The event was intended to further develop existing collaborative links between researchers based in Glasgow and in Ul'ianovsk, Russia, all engaged in qualitative and ethnographic research projects on the topics of identity, agency and social change in the provincial city of Ul'ianovsk. It aimed at providing a platform for disseminating findings from existing projects, as well as discussing and developing future research agendas, with a view to generate grant proposals to support further cross-cultural research.

The workshop also had the purpose of developing collaborative networks within Glasgow research institutions, the CRCEES network and beyond, involving early career researchers and postgraduate students in particular.

Participants included both researchers with a specific interest in Russia and scholars who share an interest in broader thematic, theoretical and methodological issues addressed by the speakers. The workshop was advertised through Glasgow University and CRCEES networks, and attended by academic staff and PhD students from the Departments of Politics and Sociology, Anthropology and Applied Social Sciences at Glasgow.

In addition, researchers from Strathclyde and St Andrews University expressed interest, and practitioner-researchers working outside of academia for NHS Scotland and local councils also attended the workshop. This wide range of participants generated lively debate.

The workshop was introduced by impulse papers from Glasgow and Ul'ianovsk researchers, covering a range of contemporary issues, including:

  • Women's use of rights-based approaches (Vikki Turbine);
  • Lesbian networks' appropriation of public and private space (Francesca Stella);
  • The importance of rituals around dealth and burial in forming home identities among German-Russians (Sophie Mamattah);
  • Young women's use of networks in rural areas (Irina Kosterina);
  • The development of youth patriotism (Elena Omel'chenko);
  • Access to higher education (Evgeniia Luk'ianova) and
  • Daily bodily practices among young people in Ul'ianovsk (Natal'ia Goncharova).

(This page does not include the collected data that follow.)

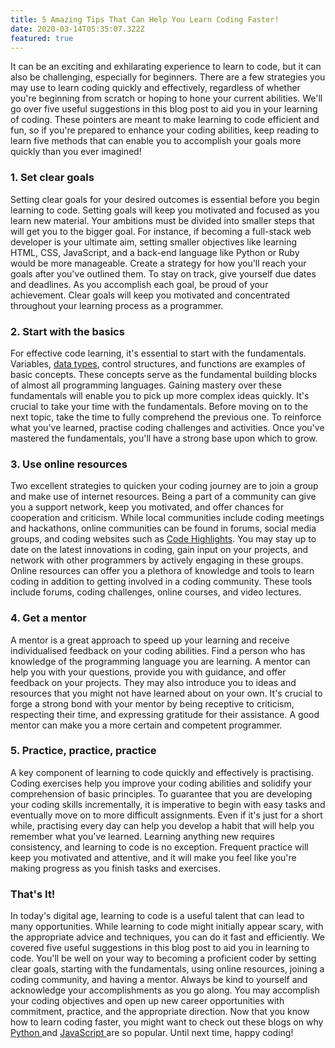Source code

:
 ```yaml
---
title: 5 Amazing Tips That Can Help You Learn Coding Faster!
date: 2020-03-14T05:35:07.322Z
featured: true
---
```


It can be an exciting and exhilarating experience to learn
to code, but it can also be challenging, especially for
beginners. There are a few strategies you may use to learn
coding quickly and effectively, regardless of whether you're
beginning from scratch or hoping to hone your current
abilities. We'll go over five useful suggestions in this
blog post to aid you in your learning of coding. These
pointers are meant to make learning to code efficient and
fun, so if you're prepared to enhance your coding abilities,
keep reading to learn five methods that can enable you to
accomplish your goals more quickly than you ever imagined!

### 1. Set clear goals

Setting clear goals for your desired outcomes is essential
before you begin learning to code. Setting goals will keep
you motivated and focused as you learn new material. Your
ambitions must be divided into smaller steps that will get
you to the bigger goal. For instance, if becoming a
full-stack web developer is your ultimate aim, setting
smaller objectives like learning HTML, CSS, JavaScript, and
a back-end language like Python or Ruby would be more
manageable. Create a strategy for how you'll reach your
goals after you've outlined them. To stay on track, give
yourself due dates and deadlines. As you accomplish each
goal, be proud of your achievement. Clear goals will keep
you motivated and concentrated throughout your learning
process as a programmer.

### 2. Start with the basics

For effective code learning, it's essential to start with
the fundamentals. Variables,
[data types](https://code-hl.com/mastering-data-types-in-programming),
control structures, and functions are examples of basic
concepts. These concepts serve as the fundamental building
blocks of almost all programming languages. Gaining mastery
over these fundamentals will enable you to pick up more
complex ideas quickly. It's crucial to take your time with
the fundamentals. Before moving on to the next topic, take
the time to fully comprehend the previous one. To reinforce
what you've learned, practise coding challenges and
activities. Once you've mastered the fundamentals, you'll
have a strong base upon which to grow.

### 3. Use online resources

Two excellent strategies to quicken your coding journey are
to join a group and make use of internet resources. Being a
part of a community can give you a support network, keep you
motivated, and offer chances for cooperation and criticism.
While local communities include coding meetings and
hackathons, online communities can be found in forums,
social media groups, and coding websites such as
[Code Highlights](https://code-hl.com/blog). You may stay up
to date on the latest innovations in coding, gain input on
your projects, and network with other programmers by
actively engaging in these groups. Online resources can
offer you a plethora of knowledge and tools to learn coding
in addition to getting involved in a coding community. These
tools include forums, coding challenges, online courses, and
video lectures.

### 4. Get a mentor

A mentor is a great approach to speed up your learning and
receive individualised feedback on your coding abilities.
Find a person who has knowledge of the programming language
you are learning. A mentor can help you with your questions,
provide you with guidance, and offer feedback on your
projects. They may also introduce you to ideas and resources
that you might not have learned about on your own. It's
crucial to forge a strong bond with your mentor by being
receptive to criticism, respecting their time, and
expressing gratitude for their assistance. A good mentor can
make you a more certain and competent programmer.

### 5. Practice, practice, practice

A key component of learning to code quickly and effectively
is practising. Coding exercises help you improve your coding
abilities and solidify your comprehension of basic
principles. To guarantee that you are developing your coding
skills incrementally, it is imperative to begin with easy
tasks and eventually move on to more difficult assignments.
Even if it's just for a short while, practising every day
can help you develop a habit that will help you remember
what you've learned. Learning anything new requires
consistency, and learning to code is no exception. Frequent
practice will keep you motivated and attentive, and it will
make you feel like you're making progress as you finish
tasks and exercises.

### That's It!

In today's digital age, learning to code is a useful talent
that can lead to many opportunities. While learning to code
might initially appear scary, with the appropriate advice
and techniques, you can do it fast and efficiently. We
covered five useful suggestions in this blog post to aid you
in learning to code. You'll be well on your way to becoming
a proficient coder by setting clear goals, starting with the
fundamentals, using online resources, joining a coding
community, and having a mentor. Always be kind to yourself
and acknowledge your accomplishments as you go along. You
may accomplish your coding objectives and open up new career
opportunities with commitment, practice, and the appropriate
direction. Now that you know how to learn coding faster, you
might want to check out these blogs on why
[Python ](https://code-hl.com/why-python-is-popular-among-developers)and
[JavaScript ](https://code-hl.com/why-is-javascript-so-popular-and-benefits-learning-it)are
so popular. Until next time, happy coding!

In the second part of the workshop, future research agendas were discussed and common themes and interests were identified. A proposal to develop a research project on changing definitions of the state and individual/collective spaces of agency was put forward; the project would examine the interaction between formal/informal, state/non-state and private/ public spheres.

Possible follow-up initiatives and sources of funding to develop the proposal were discussed; these included a bid for a series of ESRC workshops in Britain and a follow-up workshop in Russia, organised with the financial support of the British Academy and of the BASEES Study Group for Contemporary Societies.

Papers presented at the workshop will be published in a Special Issue of Europe-Asia Studies in June 2009. The special issue will form the basis for a similar publication in Russian, due for release in 2010.

The workshop was followed by the third Alexander Lazarev Lecture, organised by the Slavonic Studies Section of the School of Modern Languages and Cultures. The workshop also marked the beginning of the conference 'Remembering 1948 and 1968 - Reflections on Two Pivotal Years in Czech and Slovak History', organised by CEES and CRCEES.

The workshop was organised with the financial support and the logistical assistance of the Adam Smith Research Foundation, the Department of Central & East European Studies and the Centre for Russian, Central and East European Studies (CRCEES).

The event organisers: Francesca Stella and Sophie Mamattah (Central and East European Studies, University of Glasgow) and Vikki Turbine (Glasgow Caledonian University) would like to acknowledge and thank everyone involved in contributing to the workshop.